Let us provide some more details of both computations, starting with \(\text {LPN}_{113, \frac{1}{4}}\). We first computed a pool of \(2^{33}\) samples with \(k_1=3\) bits fixed in 8 min. BKW then eliminated \(k_2=93\) bit in \(c=3\) iterations with block-size \(d=31\) in 56 min. This gave an \(\text {LPN}_{17, \frac{255}{512}}\) instance, which Gauss solved in 9 min.

Thus, we recovered the first 17 bits of \(\mathbf s\), which we then eliminated from our pool, resulting in an \(\text {LPN}_{93, \frac{1}{4}}\) instance. In a second iteration, BKW eliminated \(k_2=78\) bit in \(c=3\) iterations with block-size \(d=26\) in 3 min. The resulting \(\text {LPN}_{15, \frac{255}{512}}\) instance was solved by Gauss in 6 min.

After eliminating these further 15 bits from our pool, we are left with an \(\text {LPN}_{78, \frac{1}{4}}\) instance, which was directly solved by MMT in another 19 min. The remaining \(k_1=3\) bits were brute-forced in 125 msec.

Thus, in total it took us only 101 min to solve \(\text {LPN}_{113, \frac{1}{4}}\) with Hybrid.

For solving \(\text {LPN}_{135, \frac{1}{4}}\), we computed again a pool of \(2^{33}\) samples with \(k_1=10\) coordinates fixed in 1.47 days. BKW then eliminated \(k_2=99\) bits in \(c=3\) iterations taking 36 min, which resulted in \(2^{21.4}\) samples with \(k_1+k_2=109\) coordinates fixed.

This amount of samples is not yet sufficient to achieve a good success probability for solving the remaining \(\text {LPN}_{26, \frac{255}{512}}\) by Gauss. In order to increase the input samples to Gauss we computed a new pool of \(2^{32}\) samples with \(k_1=10\) coordinates fixed in 0.74 days, and exchanged half of the samples of the bigger pool that we compute in the beginning. This altered pool of size \(2^{33}\) was then used as input to BKW to eliminate again \(k_2=99\) bits in \(c=3\) iterations in another 35 min. This allowed us to double the size of the input pool for Gauss while increasing the runtime only by a factor of \(\approx 1.5\).
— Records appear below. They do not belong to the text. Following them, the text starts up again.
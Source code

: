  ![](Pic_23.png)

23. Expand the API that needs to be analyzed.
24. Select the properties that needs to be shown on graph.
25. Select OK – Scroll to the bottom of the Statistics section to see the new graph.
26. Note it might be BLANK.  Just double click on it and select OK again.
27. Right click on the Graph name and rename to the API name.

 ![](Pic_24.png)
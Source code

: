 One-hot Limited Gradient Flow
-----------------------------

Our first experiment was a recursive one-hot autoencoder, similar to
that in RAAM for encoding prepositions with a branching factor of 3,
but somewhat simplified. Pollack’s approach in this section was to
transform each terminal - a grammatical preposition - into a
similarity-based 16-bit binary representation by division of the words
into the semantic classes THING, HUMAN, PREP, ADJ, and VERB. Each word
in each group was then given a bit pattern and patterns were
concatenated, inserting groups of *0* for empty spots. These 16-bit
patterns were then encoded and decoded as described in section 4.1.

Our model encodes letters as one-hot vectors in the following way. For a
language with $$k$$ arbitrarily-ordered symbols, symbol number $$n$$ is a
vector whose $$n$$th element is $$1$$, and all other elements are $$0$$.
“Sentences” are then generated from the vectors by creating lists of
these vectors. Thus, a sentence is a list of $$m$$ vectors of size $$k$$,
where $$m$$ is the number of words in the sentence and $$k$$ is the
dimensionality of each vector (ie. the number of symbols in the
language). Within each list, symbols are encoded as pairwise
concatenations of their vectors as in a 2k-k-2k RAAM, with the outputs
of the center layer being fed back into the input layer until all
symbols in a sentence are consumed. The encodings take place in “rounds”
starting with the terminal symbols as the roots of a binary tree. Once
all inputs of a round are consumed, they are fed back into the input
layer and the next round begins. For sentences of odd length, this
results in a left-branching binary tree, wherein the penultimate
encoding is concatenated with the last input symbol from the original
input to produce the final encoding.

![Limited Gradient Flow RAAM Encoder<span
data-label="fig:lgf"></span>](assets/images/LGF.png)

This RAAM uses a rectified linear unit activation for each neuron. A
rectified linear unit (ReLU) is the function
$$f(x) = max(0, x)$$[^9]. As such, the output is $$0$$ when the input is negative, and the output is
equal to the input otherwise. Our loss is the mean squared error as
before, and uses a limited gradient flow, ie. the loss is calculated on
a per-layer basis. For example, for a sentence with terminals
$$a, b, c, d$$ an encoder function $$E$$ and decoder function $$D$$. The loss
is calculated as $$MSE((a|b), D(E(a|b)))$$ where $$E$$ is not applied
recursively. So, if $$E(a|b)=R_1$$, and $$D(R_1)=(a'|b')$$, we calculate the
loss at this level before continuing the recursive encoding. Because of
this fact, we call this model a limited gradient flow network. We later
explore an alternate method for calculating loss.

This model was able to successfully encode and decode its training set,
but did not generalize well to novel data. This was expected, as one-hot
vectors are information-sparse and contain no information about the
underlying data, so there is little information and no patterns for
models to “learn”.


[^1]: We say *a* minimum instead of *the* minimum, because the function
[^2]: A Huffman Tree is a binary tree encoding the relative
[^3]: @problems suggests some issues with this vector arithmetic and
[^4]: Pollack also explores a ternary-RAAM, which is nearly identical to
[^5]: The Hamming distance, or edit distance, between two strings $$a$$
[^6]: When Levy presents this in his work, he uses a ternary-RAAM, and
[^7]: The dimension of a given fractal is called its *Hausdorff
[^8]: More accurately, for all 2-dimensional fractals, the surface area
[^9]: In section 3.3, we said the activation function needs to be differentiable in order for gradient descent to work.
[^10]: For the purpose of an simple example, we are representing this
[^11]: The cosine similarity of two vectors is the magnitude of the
After acquiring enough input samples, solving \(\text {LPN}_{26, \frac{255}{512}}\) by Gauss took 3.12 days. The remaining \(\text {LPN}_{109, \frac{1}{4}}\) instance could be solved by another iteration and subsequent execution of MMT in less then 7 h. In total, solving \(\text {LPN}_{135, \frac{1}{4}}\) took us 5.69 days with Hybrid.